Une manière comme une autre d’attirer l’attention des pouvoirs publics sur un scénario de descente aux enfers que pas une seule de ces âmes ne méritait, dans le pays qui se prétend défendre les Droits de l’Homme. Des femmes et des hommes aux parcours certes différents, mais qui pour tous avaient connu, comme tout un chacun, leurs heures de gloire. Un scénario où pas un seul parmi nous ne peut prétendre d’avance qu’un jour ou l’autre, il en sera épargné.

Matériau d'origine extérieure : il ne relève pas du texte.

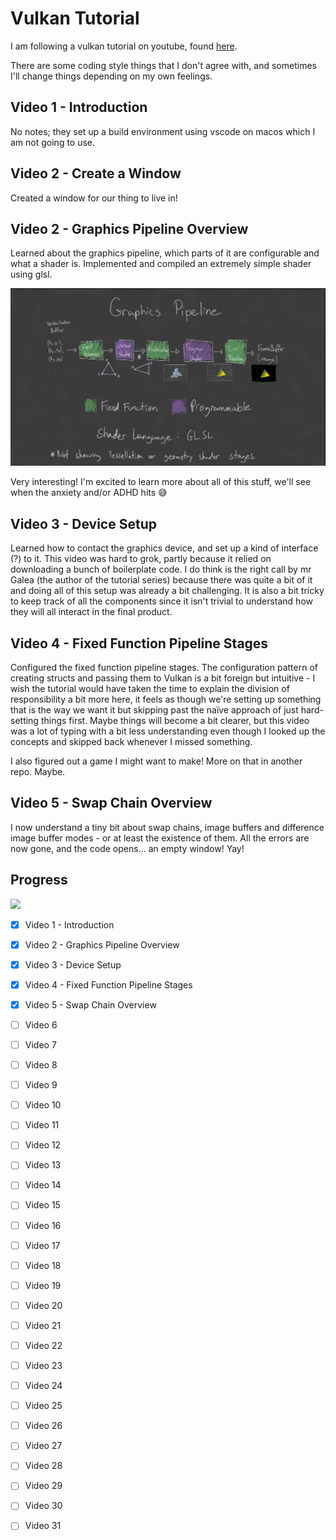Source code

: # Vulkan Tutorial
I am following a vulkan tutorial on youtube, found [here](https://www.youtube.com/watch?v=lr93-_cC8v4&list=PL8327DO66nu9qYVKLDmdLW_84-yE4auCR&index=2).

There are some coding style things that I don't agree with, and sometimes I'll change things depending on my own feelings.

## Video 1 - Introduction 
No notes; they set up a build environment using vscode on macos which I am not going to use.

## Video 2 - Create a Window
Created a window for our thing to live in!

## Video 2 - Graphics Pipeline Overview
Learned about the graphics pipeline, which parts of it are configurable and what a shader is. Implemented and compiled an extremely simple shader using glsl.

![Screendump from youtube showing an outline of a graphics pipeline](assets/readme/pipeline.png)

Very interesting! I'm excited to learn more about all of this stuff, we'll see when the anxiety and/or ADHD hits 😅

## Video 3 - Device Setup
Learned how to contact the graphics device, and set up a kind of interface (?) to it. This video was hard to grok, partly because it relied on downloading a bunch of boilerplate code. I do think is the right call by mr Galea (the author of the tutorial series) because there was quite a bit of it and doing all of this setup was already a bit challenging. It is also a bit tricky to keep track of all the components since it isn't trivial to understand how they will all interact in the final product.

## Video 4 - Fixed Function Pipeline Stages
Configured the fixed function pipeline stages. The configuration pattern of creating structs and passing them to Vulkan is a bit foreign but intuitive - I wish the tutorial would have taken the time to explain the division of responsibility a bit more here, it feels as though we're setting up something that is the way we want it but skipping past the naïve approach of just hard-setting things first. Maybe things will become a bit clearer, but this video was a lot of typing with a bit less understanding even though I looked up the concepts and skipped back whenever I missed something.

I also figured out a game I might want to make! More on that in another repo. Maybe.

## Video 5 - Swap Chain Overview
I now understand a tiny bit about swap chains, image buffers and difference image buffer modes - or at least the existence of them. All the errors are now gone, and the code opens... an empty window! Yay!

## Progress

![](https://geps.dev/progress/16)

- [x] Video 1 - Introduction
- [x] Video 2 - Graphics Pipeline Overview
- [x] Video 3 - Device Setup
- [x] Video 4 - Fixed Function Pipeline Stages
- [x] Video 5 - Swap Chain Overview
- [ ] Video 6
- [ ] Video 7
- [ ] Video 8
- [ ] Video 9
- [ ] Video 10
- [ ] Video 11
- [ ] Video 12
- [ ] Video 13
- [ ] Video 14
- [ ] Video 15
- [ ] Video 16
- [ ] Video 17
- [ ] Video 18
- [ ] Video 19
- [ ] Video 20
- [ ] Video 21
- [ ] Video 22
- [ ] Video 23
- [ ] Video 24
- [ ] Video 25
- [ ] Video 26
- [ ] Video 27
- [ ] Video 28
- [ ] Video 29
- [ ] Video 30
- [ ] Video 31

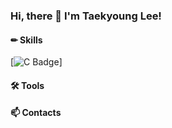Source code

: ### Hi, there 👋 I'm Taekyoung Lee!

#### ✏ Skills
[![C Badge](http://img.shields.io/badge/-C-blue?style=flat&logo=C)]




#### 🛠 Tools

#### 📫 Contacts
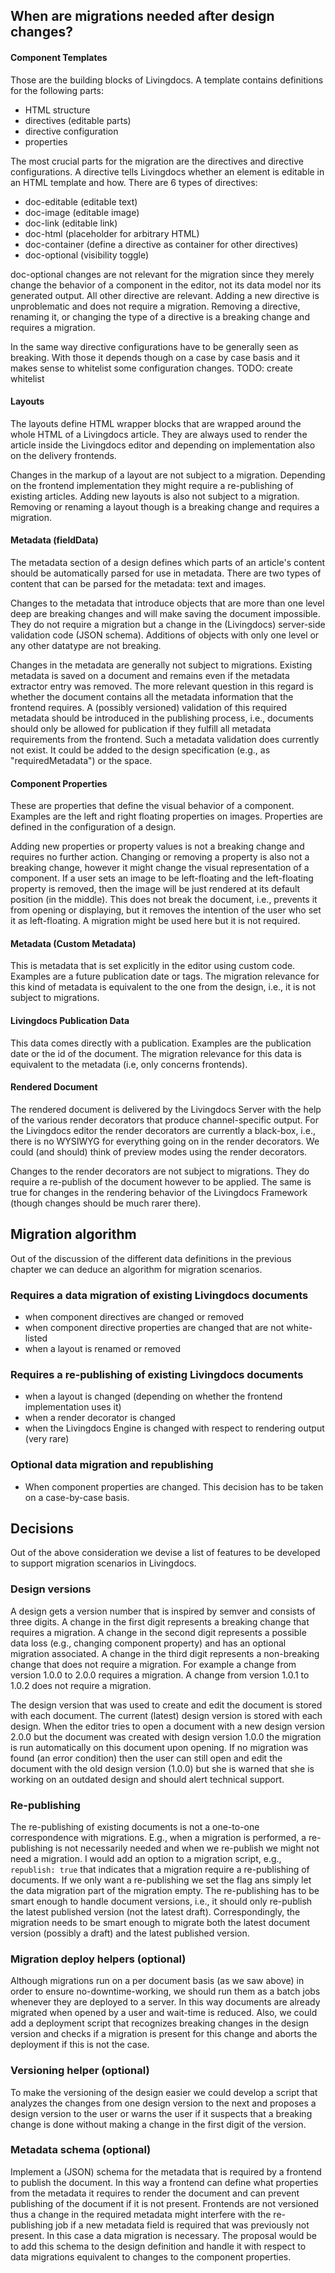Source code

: 
## When are migrations needed after design changes?


#### Component Templates

Those are the building blocks of Livingdocs. A template contains definitions for the following parts:
- HTML structure
- directives (editable parts)
- directive configuration
- properties

The most crucial parts for the migration are the directives and directive configurations. A directive tells Livingdocs whether an element is editable in an HTML template and how. There are 6 types of directives:
- doc-editable (editable text)
- doc-image (editable image)
- doc-link (editable link)
- doc-html (placeholder for arbitrary HTML)
- doc-container (define a directive as container for other directives)
- doc-optional (visibility toggle)

doc-optional changes are not relevant for the migration since they merely change the behavior of a component in the editor, not its data model nor its generated output.
All other directive are relevant. Adding a new directive is unproblematic and does not require a migration. Removing a directive, renaming it, or changing the type of a directive is a breaking change and requires a migration.

In the same way directive configurations have to be generally seen as breaking. With those it depends though on a case by case basis and it makes sense to whitelist some configuration changes. TODO: create whitelist

#### Layouts

The layouts define HTML wrapper blocks that are wrapped around the whole HTML of a Livingdocs article. They are always used to render the article inside the Livingdocs editor and depending on implementation also on the delivery frontends.

Changes in the markup of a layout are not subject to a migration. Depending on the frontend implementation they might require a re-publishing of existing articles.
Adding new layouts is also not subject to a migration. Removing or renaming a layout though is a breaking change and requires a migration.

#### Metadata (fieldData)

The metadata section of a design defines which parts of an article's content should be automatically parsed for use in metadata. There are two types of content that can be parsed for the metadata: text and images.

Changes to the metadata that introduce objects that are more than one level deep are breaking changes and will make saving the document impossible. They do not require a migration but a change in the (Livingdocs) server-side validation code (JSON schema). Additions of objects with only one level or any other datatype are not breaking.

Changes in the metadata are generally not subject to migrations. Existing metadata is saved on a document and remains even if the metadata extractor entry was removed.
The more relevant question in this regard is whether the document contains all the metadata information that the frontend requires. A (possibly versioned) validation of this required metadata should be introduced in the publishing process, i.e., documents should only be allowed for publication if they fulfill all metadata requirements from the frontend.
Such a metadata validation does currently not exist. It could be added to the design specification (e.g., as "requiredMetadata") or the space.

#### Component Properties

These are properties that define the visual behavior of a component. Examples are the left and right floating properties on images. Properties are defined in the configuration of a design.

Adding new properties or property values is not a breaking change and requires no further action. Changing or removing a property is also not a breaking change, however it might change the visual representation of a component. If a user sets an image to be left-floating and the left-floating property is removed, then the image will be just rendered at its default position (in the middle). This does not break the document, i.e., prevents it from opening or displaying, but it removes the intention of the user who set it as left-floating. A migration might be used here but it is not required.

#### Metadata (Custom Metadata)

This is metadata that is set explicitly in the editor using custom code. Examples are a future publication date or tags. The migration relevance for this kind of metadata is equivalent to the one from the design, i.e., it is not subject to migrations.

#### Livingdocs Publication Data

This data comes directly with a publication. Examples are the publication date or the id of the document. The migration relevance for this data is equivalent to the metadata (i.e, only concerns frontends).

#### Rendered Document

The rendered document is delivered by the Livingdocs Server with the help of the various render decorators that produce channel-specific output. For the Livingdocs editor the render decorators are currently a black-box, i.e., there is no WYSIWYG for everything going on in the render decorators. We could (and should) think of preview modes using the render decorators.

Changes to the render decorators are not subject to migrations. They do require a re-publish of the document however to be applied. The same is true for changes in the rendering behavior of the Livingdocs Framework (though changes should be much rarer there).

## Migration algorithm

Out of the discussion of the different data definitions in the previous chapter we can deduce an algorithm for migration scenarios.

### Requires a data migration of existing Livingdocs documents

- when component directives are changed or removed
- when component directive properties are changed that are not white-listed
- when a layout is renamed or removed

### Requires a re-publishing of existing Livingdocs documents

- when a layout is changed (depending on whether the frontend implementation uses it)
- when a render decorator is changed
- when the Livingdocs Engine is changed with respect to rendering output (very rare)

### Optional data migration and republishing

- When component properties are changed. This decision has to be taken on a case-by-case basis.

## Decisions

Out of the above consideration we devise a list of features to be developed to support migration scenarios in Livingdocs.

### Design versions

A design gets a version number that is inspired by semver and consists of three digits. A change in the first digit represents a breaking change that requires a migration. A change in the second digit represents a possible data loss (e.g., changing component property) and has an optional migration associated. A change in the third digit represents a non-breaking change that does not require a migration.
For example a change from version 1.0.0 to 2.0.0 requires a migration. A change from version 1.0.1 to 1.0.2 does not require a migration.

The design version that was used to create and edit the document is stored with each document. The current (latest) design version is stored with each design. When the editor tries to open a document with a new design version 2.0.0 but the document was created with design version 1.0.0 the migration is run automatically on this document upon opening. If no migration was found (an error condition) then the user can still open and edit the document with the old design version (1.0.0) but she is warned that she is working on an outdated design and should alert technical support.

### Re-publishing

The re-publishing of existing documents is not a one-to-one correspondence with migrations. E.g., when a migration is performed, a re-publishing is not necessarily needed and when we re-publish we might not need a migration. I would add an option to a migration script, e.g., `republish: true` that indicates that a migration require a re-publishing of documents. If we only want a re-publishing we set the flag ans simply let the data migration part of the migration empty.
The re-publishing has to be smart enough to handle document versions, i.e., it should only re-publish the latest published version (not the latest draft). Correspondingly, the migration needs to be smart enough to migrate both the latest document version (possibly a draft) and the latest published version.

### Migration deploy helpers (optional)

Although migrations run on a per document basis (as we saw above) in order to ensure no-downtime-working, we should run them as a batch jobs whenever they are deployed to a server. In this way documents are already migrated when opened by a user and wait-time is reduced.
Also, we could add a deployment script that recognizes breaking changes in the design version and checks if a migration is present for this change and aborts the deployment if this is not the case.

### Versioning helper (optional)

To make the versioning of the design easier we could develop a script that analyzes the changes from one design version to the next and proposes a design version to the user or warns the user if it suspects that a breaking change is done without making a change in the first digit of the version.

### Metadata schema (optional)

Implement a (JSON) schema for the metadata that is required by a frontend to publish the document. In this way a frontend can define what properties from the metadata it requires to render the document and can prevent publishing of the document if it is not present. Frontends are not versioned thus a change in the required metadata might interfere with the re-publishing job if a new metadata field is required that was previously not present. In this case a data migration is necessary. The proposal would be to add this schema to the design definition and handle it with respect to data migrations equivalent to changes to the component properties.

La perte d’emploi, la maladie, la rupture familiale, la chute de l’entreprise dans laquelle on avait fondé tous ses espoirs au point de tout engager… Mais aussi et le plus souvent, le prix à payer pour avoir eu l’audace d’entreprendre, de croire en demain, d’aller au bout de son rêve, de ses idées, dans un pays où l’acte d’indépendance, d’autonomie, de différence, sont toujours suspects.
Oui, une société française qui ne dit pas ses maux, mais dont le système va pourtant générer nombre d’injustices, d’occasions de perdre pied, pour peu qu’on ait eu l’audace, qu’on ait seulement osé un jour “maudit” emprunter des chemins de traverse que la logique sociétale interdisait.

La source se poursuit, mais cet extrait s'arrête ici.